• **Problem details**
Look through the material below and return every line that contains "power".

• **Records provided**
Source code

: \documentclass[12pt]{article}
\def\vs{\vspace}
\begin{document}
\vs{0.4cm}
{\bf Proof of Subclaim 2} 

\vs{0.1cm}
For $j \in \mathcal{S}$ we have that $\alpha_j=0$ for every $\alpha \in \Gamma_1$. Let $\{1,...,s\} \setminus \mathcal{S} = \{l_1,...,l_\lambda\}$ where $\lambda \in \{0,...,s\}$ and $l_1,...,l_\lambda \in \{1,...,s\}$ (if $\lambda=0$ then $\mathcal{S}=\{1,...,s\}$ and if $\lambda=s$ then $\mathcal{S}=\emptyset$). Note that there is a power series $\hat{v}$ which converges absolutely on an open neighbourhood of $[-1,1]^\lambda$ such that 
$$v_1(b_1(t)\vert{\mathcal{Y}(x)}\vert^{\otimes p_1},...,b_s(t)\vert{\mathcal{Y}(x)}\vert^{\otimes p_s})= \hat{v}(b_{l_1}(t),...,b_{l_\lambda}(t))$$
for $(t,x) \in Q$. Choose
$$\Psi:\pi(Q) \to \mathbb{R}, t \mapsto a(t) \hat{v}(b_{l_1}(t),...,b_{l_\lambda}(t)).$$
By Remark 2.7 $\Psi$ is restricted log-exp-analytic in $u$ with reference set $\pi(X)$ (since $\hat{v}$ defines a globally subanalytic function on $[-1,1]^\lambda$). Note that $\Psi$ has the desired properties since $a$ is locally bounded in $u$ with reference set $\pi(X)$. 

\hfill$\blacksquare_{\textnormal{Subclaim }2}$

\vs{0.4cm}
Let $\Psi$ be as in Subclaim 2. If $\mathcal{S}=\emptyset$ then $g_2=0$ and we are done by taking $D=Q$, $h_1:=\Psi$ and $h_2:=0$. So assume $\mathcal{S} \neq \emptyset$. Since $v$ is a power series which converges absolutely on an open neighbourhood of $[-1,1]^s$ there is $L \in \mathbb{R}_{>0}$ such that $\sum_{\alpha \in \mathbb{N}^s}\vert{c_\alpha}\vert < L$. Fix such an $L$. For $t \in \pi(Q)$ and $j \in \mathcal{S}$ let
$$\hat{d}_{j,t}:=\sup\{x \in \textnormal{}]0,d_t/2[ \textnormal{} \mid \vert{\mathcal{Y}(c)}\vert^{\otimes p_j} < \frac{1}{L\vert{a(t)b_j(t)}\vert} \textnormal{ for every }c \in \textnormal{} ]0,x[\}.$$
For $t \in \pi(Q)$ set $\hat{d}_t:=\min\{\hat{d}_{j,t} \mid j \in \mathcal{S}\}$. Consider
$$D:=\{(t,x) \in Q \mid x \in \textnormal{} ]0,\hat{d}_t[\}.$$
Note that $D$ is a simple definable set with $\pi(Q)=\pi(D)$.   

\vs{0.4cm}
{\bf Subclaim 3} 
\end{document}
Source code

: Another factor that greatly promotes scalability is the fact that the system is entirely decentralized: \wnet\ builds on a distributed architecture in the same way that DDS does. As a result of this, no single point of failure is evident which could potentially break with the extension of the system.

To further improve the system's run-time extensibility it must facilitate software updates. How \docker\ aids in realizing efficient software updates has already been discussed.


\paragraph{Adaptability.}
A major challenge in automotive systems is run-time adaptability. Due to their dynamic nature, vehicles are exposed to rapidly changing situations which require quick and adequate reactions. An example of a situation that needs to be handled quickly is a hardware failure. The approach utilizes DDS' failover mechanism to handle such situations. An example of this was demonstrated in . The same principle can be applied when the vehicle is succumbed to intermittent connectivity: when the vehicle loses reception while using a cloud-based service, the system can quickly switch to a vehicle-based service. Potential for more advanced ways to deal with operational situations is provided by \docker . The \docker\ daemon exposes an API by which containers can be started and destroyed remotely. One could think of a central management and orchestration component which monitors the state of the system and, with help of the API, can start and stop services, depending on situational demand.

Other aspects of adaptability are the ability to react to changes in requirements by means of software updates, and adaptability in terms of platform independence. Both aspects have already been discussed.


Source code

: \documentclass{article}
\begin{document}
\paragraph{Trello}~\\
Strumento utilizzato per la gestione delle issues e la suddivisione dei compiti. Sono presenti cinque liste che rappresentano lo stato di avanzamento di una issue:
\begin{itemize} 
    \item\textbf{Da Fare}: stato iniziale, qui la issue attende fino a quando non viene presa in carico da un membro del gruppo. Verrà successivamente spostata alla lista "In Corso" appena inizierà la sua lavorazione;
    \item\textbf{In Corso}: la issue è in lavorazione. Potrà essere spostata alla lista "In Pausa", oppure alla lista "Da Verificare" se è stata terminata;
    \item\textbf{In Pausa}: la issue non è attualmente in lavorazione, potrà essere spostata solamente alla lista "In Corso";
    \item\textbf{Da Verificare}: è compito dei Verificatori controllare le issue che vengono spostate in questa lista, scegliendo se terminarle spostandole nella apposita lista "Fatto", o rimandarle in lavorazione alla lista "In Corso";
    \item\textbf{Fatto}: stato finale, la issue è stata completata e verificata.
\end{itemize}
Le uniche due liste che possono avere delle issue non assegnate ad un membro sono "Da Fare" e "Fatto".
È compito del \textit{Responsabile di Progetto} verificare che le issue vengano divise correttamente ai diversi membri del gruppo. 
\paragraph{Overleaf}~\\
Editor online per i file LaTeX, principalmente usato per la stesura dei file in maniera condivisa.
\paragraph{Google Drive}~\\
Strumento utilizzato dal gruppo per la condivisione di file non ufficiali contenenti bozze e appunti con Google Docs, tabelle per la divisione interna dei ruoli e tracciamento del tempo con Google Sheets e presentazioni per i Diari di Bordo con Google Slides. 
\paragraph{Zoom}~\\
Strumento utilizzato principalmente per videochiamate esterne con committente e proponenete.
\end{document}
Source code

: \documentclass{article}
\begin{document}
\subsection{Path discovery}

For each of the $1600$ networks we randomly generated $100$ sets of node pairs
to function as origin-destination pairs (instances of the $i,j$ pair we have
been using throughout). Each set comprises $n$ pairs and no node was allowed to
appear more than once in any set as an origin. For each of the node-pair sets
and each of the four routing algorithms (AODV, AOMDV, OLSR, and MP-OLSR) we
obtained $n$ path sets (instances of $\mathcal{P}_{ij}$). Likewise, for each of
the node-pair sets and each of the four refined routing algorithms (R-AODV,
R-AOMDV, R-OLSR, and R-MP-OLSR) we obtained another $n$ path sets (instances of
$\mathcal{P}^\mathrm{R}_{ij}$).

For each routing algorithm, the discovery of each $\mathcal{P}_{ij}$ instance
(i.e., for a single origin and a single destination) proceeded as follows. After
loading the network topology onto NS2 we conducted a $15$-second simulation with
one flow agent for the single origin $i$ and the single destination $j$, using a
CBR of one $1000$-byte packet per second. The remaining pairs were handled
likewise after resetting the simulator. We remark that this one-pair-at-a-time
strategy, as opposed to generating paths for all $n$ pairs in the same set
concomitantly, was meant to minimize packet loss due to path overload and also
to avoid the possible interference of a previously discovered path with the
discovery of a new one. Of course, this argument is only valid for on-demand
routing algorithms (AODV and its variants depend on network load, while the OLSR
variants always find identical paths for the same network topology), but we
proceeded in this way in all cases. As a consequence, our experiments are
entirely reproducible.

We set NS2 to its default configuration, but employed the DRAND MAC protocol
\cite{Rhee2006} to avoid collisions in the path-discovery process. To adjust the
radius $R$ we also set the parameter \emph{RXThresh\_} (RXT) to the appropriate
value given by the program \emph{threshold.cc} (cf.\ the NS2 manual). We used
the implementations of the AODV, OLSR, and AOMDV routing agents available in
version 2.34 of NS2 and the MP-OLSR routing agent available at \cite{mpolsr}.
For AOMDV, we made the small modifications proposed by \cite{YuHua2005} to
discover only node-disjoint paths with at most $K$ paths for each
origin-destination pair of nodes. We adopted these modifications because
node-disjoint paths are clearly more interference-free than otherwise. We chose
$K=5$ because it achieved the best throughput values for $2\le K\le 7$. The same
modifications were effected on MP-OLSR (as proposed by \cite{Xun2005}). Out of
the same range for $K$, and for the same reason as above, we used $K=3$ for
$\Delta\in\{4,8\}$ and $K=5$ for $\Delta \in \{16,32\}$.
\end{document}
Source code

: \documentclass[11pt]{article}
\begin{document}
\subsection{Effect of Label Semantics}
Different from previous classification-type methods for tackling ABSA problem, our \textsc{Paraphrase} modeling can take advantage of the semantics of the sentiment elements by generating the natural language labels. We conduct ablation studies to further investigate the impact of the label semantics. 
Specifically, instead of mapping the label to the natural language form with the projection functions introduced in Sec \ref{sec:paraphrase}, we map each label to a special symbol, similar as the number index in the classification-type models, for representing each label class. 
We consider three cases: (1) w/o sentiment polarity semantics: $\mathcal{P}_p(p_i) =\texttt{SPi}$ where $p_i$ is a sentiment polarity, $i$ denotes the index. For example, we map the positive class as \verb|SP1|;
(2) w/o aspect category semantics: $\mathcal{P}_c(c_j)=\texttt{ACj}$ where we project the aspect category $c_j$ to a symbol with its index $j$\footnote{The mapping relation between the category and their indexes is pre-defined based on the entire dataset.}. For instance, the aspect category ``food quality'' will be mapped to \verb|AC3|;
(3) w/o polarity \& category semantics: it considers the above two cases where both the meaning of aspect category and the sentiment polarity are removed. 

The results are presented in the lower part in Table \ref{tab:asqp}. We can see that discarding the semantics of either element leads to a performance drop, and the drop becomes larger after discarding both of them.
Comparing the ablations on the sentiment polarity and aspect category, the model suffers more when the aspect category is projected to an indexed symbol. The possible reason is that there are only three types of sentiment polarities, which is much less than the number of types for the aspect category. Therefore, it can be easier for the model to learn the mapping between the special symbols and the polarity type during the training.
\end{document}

• **Exercise solution**
For $j \in \mathcal{S}$ we have that $\alpha_j=0$ for every $\alpha \in \Gamma_1$. Let $\{1,...,s\} \setminus \mathcal{S} = \{l_1,...,l_\lambda\}$ where $\lambda \in \{0,...,s\}$ and $l_1,...,l_\lambda \in \{1,...,s\}$ (if $\lambda=0$ then $\mathcal{S}=\{1,...,s\}$ and if $\lambda=s$ then $\mathcal{S}=\emptyset$). Note that there is a power series $\hat{v}$ which converges absolutely on an open neighbourhood of $[-1,1]^\lambda$ such that 
Let $\Psi$ be as in Subclaim 2. If $\mathcal{S}=\emptyset$ then $g_2=0$ and we are done by taking $D=Q$, $h_1:=\Psi$ and $h_2:=0$. So assume $\mathcal{S} \neq \emptyset$. Since $v$ is a power series which converges absolutely on an open neighbourhood of $[-1,1]^s$ there is $L \in \mathbb{R}_{>0}$ such that $\sum_{\alpha \in \mathbb{N}^s}\vert{c_\alpha}\vert < L$. Fix such an $L$. For $t \in \pi(Q)$ and $j \in \mathcal{S}$ let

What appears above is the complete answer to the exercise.